# Items from a data source:
- - -

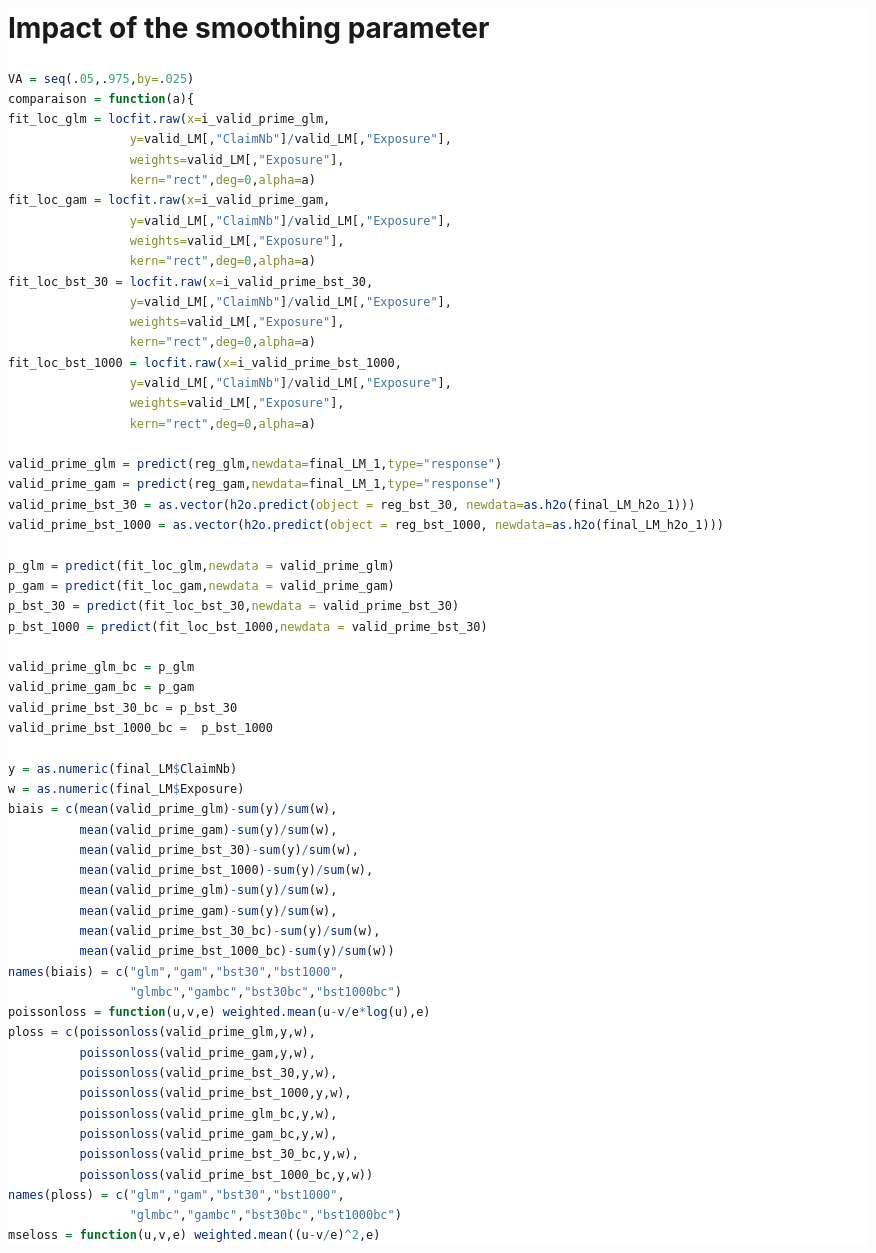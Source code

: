 # Impact of the smoothing parameter ![\\alpha](https://latex.codecogs.com/png.latex?%5Calpha "\\alpha")

``` r
VA = seq(.05,.975,by=.025)
comparaison = function(a){
fit_loc_glm = locfit.raw(x=i_valid_prime_glm, 
                 y=valid_LM[,"ClaimNb"]/valid_LM[,"Exposure"], 
                 weights=valid_LM[,"Exposure"], 
                 kern="rect",deg=0,alpha=a)
fit_loc_gam = locfit.raw(x=i_valid_prime_gam, 
                 y=valid_LM[,"ClaimNb"]/valid_LM[,"Exposure"], 
                 weights=valid_LM[,"Exposure"], 
                 kern="rect",deg=0,alpha=a)
fit_loc_bst_30 = locfit.raw(x=i_valid_prime_bst_30, 
                 y=valid_LM[,"ClaimNb"]/valid_LM[,"Exposure"], 
                 weights=valid_LM[,"Exposure"], 
                 kern="rect",deg=0,alpha=a)
fit_loc_bst_1000 = locfit.raw(x=i_valid_prime_bst_1000, 
                 y=valid_LM[,"ClaimNb"]/valid_LM[,"Exposure"], 
                 weights=valid_LM[,"Exposure"], 
                 kern="rect",deg=0,alpha=a)

valid_prime_glm = predict(reg_glm,newdata=final_LM_1,type="response")
valid_prime_gam = predict(reg_gam,newdata=final_LM_1,type="response")
valid_prime_bst_30 = as.vector(h2o.predict(object = reg_bst_30, newdata=as.h2o(final_LM_h2o_1)))
valid_prime_bst_1000 = as.vector(h2o.predict(object = reg_bst_1000, newdata=as.h2o(final_LM_h2o_1)))

p_glm = predict(fit_loc_glm,newdata = valid_prime_glm)
p_gam = predict(fit_loc_gam,newdata = valid_prime_gam)
p_bst_30 = predict(fit_loc_bst_30,newdata = valid_prime_bst_30)
p_bst_1000 = predict(fit_loc_bst_1000,newdata = valid_prime_bst_30)

valid_prime_glm_bc = p_glm
valid_prime_gam_bc = p_gam
valid_prime_bst_30_bc = p_bst_30
valid_prime_bst_1000_bc =  p_bst_1000

y = as.numeric(final_LM$ClaimNb)
w = as.numeric(final_LM$Exposure)
biais = c(mean(valid_prime_glm)-sum(y)/sum(w),
          mean(valid_prime_gam)-sum(y)/sum(w),
          mean(valid_prime_bst_30)-sum(y)/sum(w),
          mean(valid_prime_bst_1000)-sum(y)/sum(w),
          mean(valid_prime_glm)-sum(y)/sum(w),
          mean(valid_prime_gam)-sum(y)/sum(w),
          mean(valid_prime_bst_30_bc)-sum(y)/sum(w),
          mean(valid_prime_bst_1000_bc)-sum(y)/sum(w))
names(biais) = c("glm","gam","bst30","bst1000",
                 "glmbc","gambc","bst30bc","bst1000bc")
poissonloss = function(u,v,e) weighted.mean(u-v/e*log(u),e)
ploss = c(poissonloss(valid_prime_glm,y,w),
          poissonloss(valid_prime_gam,y,w),
          poissonloss(valid_prime_bst_30,y,w),
          poissonloss(valid_prime_bst_1000,y,w),
          poissonloss(valid_prime_glm_bc,y,w),
          poissonloss(valid_prime_gam_bc,y,w),
          poissonloss(valid_prime_bst_30_bc,y,w),
          poissonloss(valid_prime_bst_1000_bc,y,w))
names(ploss) = c("glm","gam","bst30","bst1000",
                 "glmbc","gambc","bst30bc","bst1000bc")
mseloss = function(u,v,e) weighted.mean((u-v/e)^2,e)
```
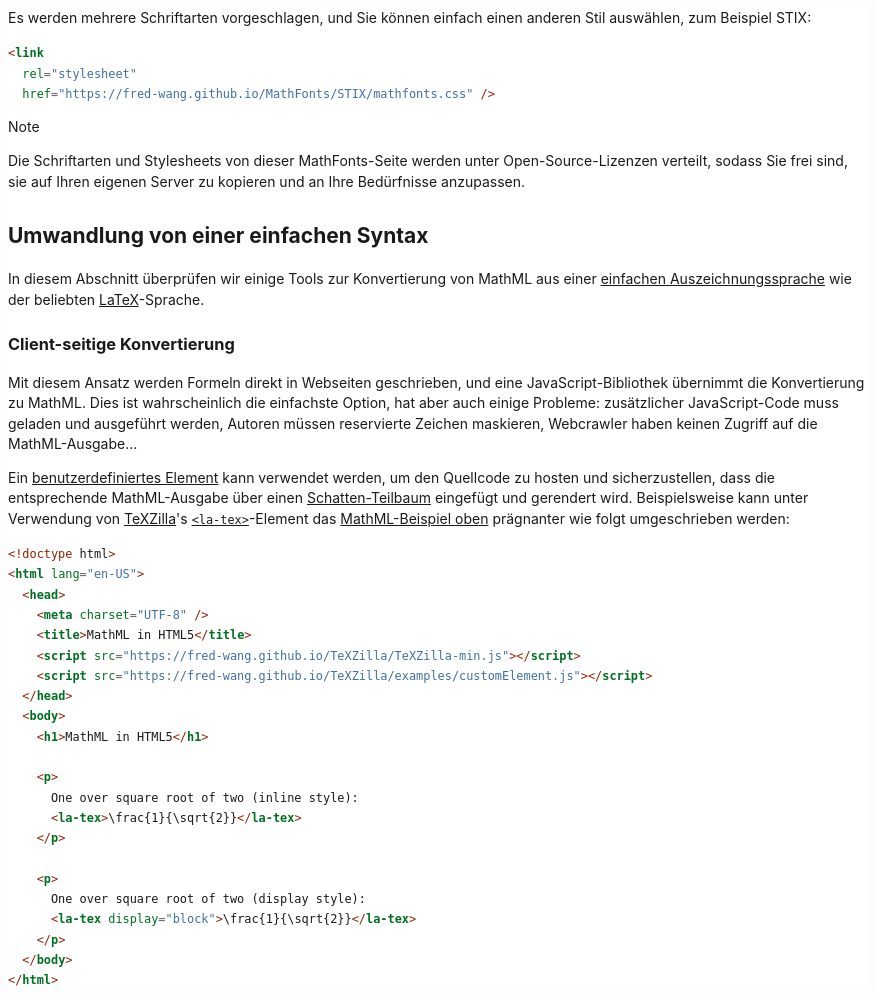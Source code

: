 Es werden mehrere Schriftarten vorgeschlagen, und Sie können einfach einen anderen Stil auswählen, zum Beispiel STIX:

```html
<link
  rel="stylesheet"
  href="https://fred-wang.github.io/MathFonts/STIX/mathfonts.css" />
```

> [!NOTE]
> Die Schriftarten und Stylesheets von dieser MathFonts-Seite werden unter Open-Source-Lizenzen verteilt, sodass Sie frei sind, sie auf Ihren eigenen Server zu kopieren und an Ihre Bedürfnisse anzupassen.

## Umwandlung von einer einfachen Syntax

In diesem Abschnitt überprüfen wir einige Tools zur Konvertierung von MathML aus einer [einfachen Auszeichnungssprache](https://en.wikipedia.org/wiki/Lightweight_markup_language) wie der beliebten [LaTeX](https://en.wikipedia.org/wiki/LaTeX)-Sprache.

### Client-seitige Konvertierung

Mit diesem Ansatz werden Formeln direkt in Webseiten geschrieben, und eine JavaScript-Bibliothek übernimmt die Konvertierung zu MathML. Dies ist wahrscheinlich die einfachste Option, hat aber auch einige Probleme: zusätzlicher JavaScript-Code muss geladen und ausgeführt werden, Autoren müssen reservierte Zeichen maskieren, Webcrawler haben keinen Zugriff auf die MathML-Ausgabe...

Ein [benutzerdefiniertes Element](/de/docs/Web/API/Web_components/Using_custom_elements) kann verwendet werden, um den Quellcode zu hosten und sicherzustellen, dass die entsprechende MathML-Ausgabe über einen [Schatten-Teilbaum](/de/docs/Web/API/Web_components/Using_shadow_DOM) eingefügt und gerendert wird. Beispielsweise kann unter Verwendung von [TeXZilla](https://github.com/fred-wang/TeXZilla)'s [`<la-tex>`](https://fred-wang.github.io/TeXZilla/examples/customElement.html)-Element das [MathML-Beispiel oben](#mathml_in_html-seiten) prägnanter wie folgt umgeschrieben werden:

```html
<!doctype html>
<html lang="en-US">
  <head>
    <meta charset="UTF-8" />
    <title>MathML in HTML5</title>
    <script src="https://fred-wang.github.io/TeXZilla/TeXZilla-min.js"></script>
    <script src="https://fred-wang.github.io/TeXZilla/examples/customElement.js"></script>
  </head>
  <body>
    <h1>MathML in HTML5</h1>

    <p>
      One over square root of two (inline style):
      <la-tex>\frac{1}{\sqrt{2}}</la-tex>
    </p>

    <p>
      One over square root of two (display style):
      <la-tex display="block">\frac{1}{\sqrt{2}}</la-tex>
    </p>
  </body>
</html>
```
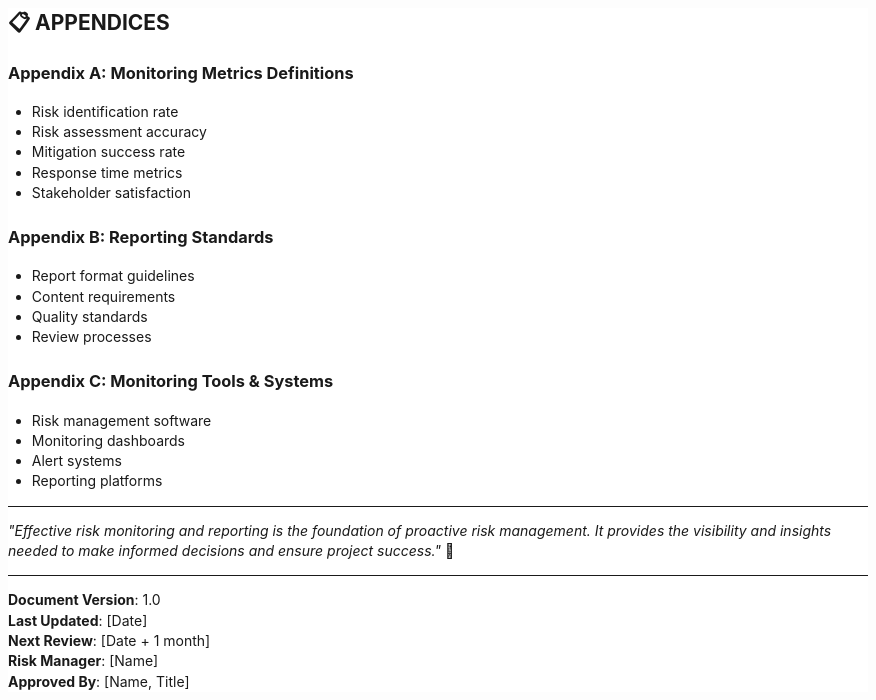 
## 📋 **APPENDICES**

### **Appendix A: Monitoring Metrics Definitions**
- Risk identification rate
- Risk assessment accuracy
- Mitigation success rate
- Response time metrics
- Stakeholder satisfaction

### **Appendix B: Reporting Standards**
- Report format guidelines
- Content requirements
- Quality standards
- Review processes

### **Appendix C: Monitoring Tools & Systems**
- Risk management software
- Monitoring dashboards
- Alert systems
- Reporting platforms

---

*"Effective risk monitoring and reporting is the foundation of proactive risk management. It provides the visibility and insights needed to make informed decisions and ensure project success."* 🌟

---

**Document Version**: 1.0  
**Last Updated**: [Date]  
**Next Review**: [Date + 1 month]  
**Risk Manager**: [Name]  
**Approved By**: [Name, Title]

- - -

# Work to complete:
Report all lines in the records that include the string "Konvertierung".

# Solution to this task:
In diesem Abschnitt überprüfen wir einige Tools zur Konvertierung von MathML aus einer [einfachen Auszeichnungssprache](https://en.wikipedia.org/wiki/Lightweight_markup_language) wie der beliebten [LaTeX](https://en.wikipedia.org/wiki/LaTeX)-Sprache.
### Client-seitige Konvertierung
Mit diesem Ansatz werden Formeln direkt in Webseiten geschrieben, und eine JavaScript-Bibliothek übernimmt die Konvertierung zu MathML. Dies ist wahrscheinlich die einfachste Option, hat aber auch einige Probleme: zusätzlicher JavaScript-Code muss geladen und ausgeführt werden, Autoren müssen reservierte Zeichen maskieren, Webcrawler haben keinen Zugriff auf die MathML-Ausgabe...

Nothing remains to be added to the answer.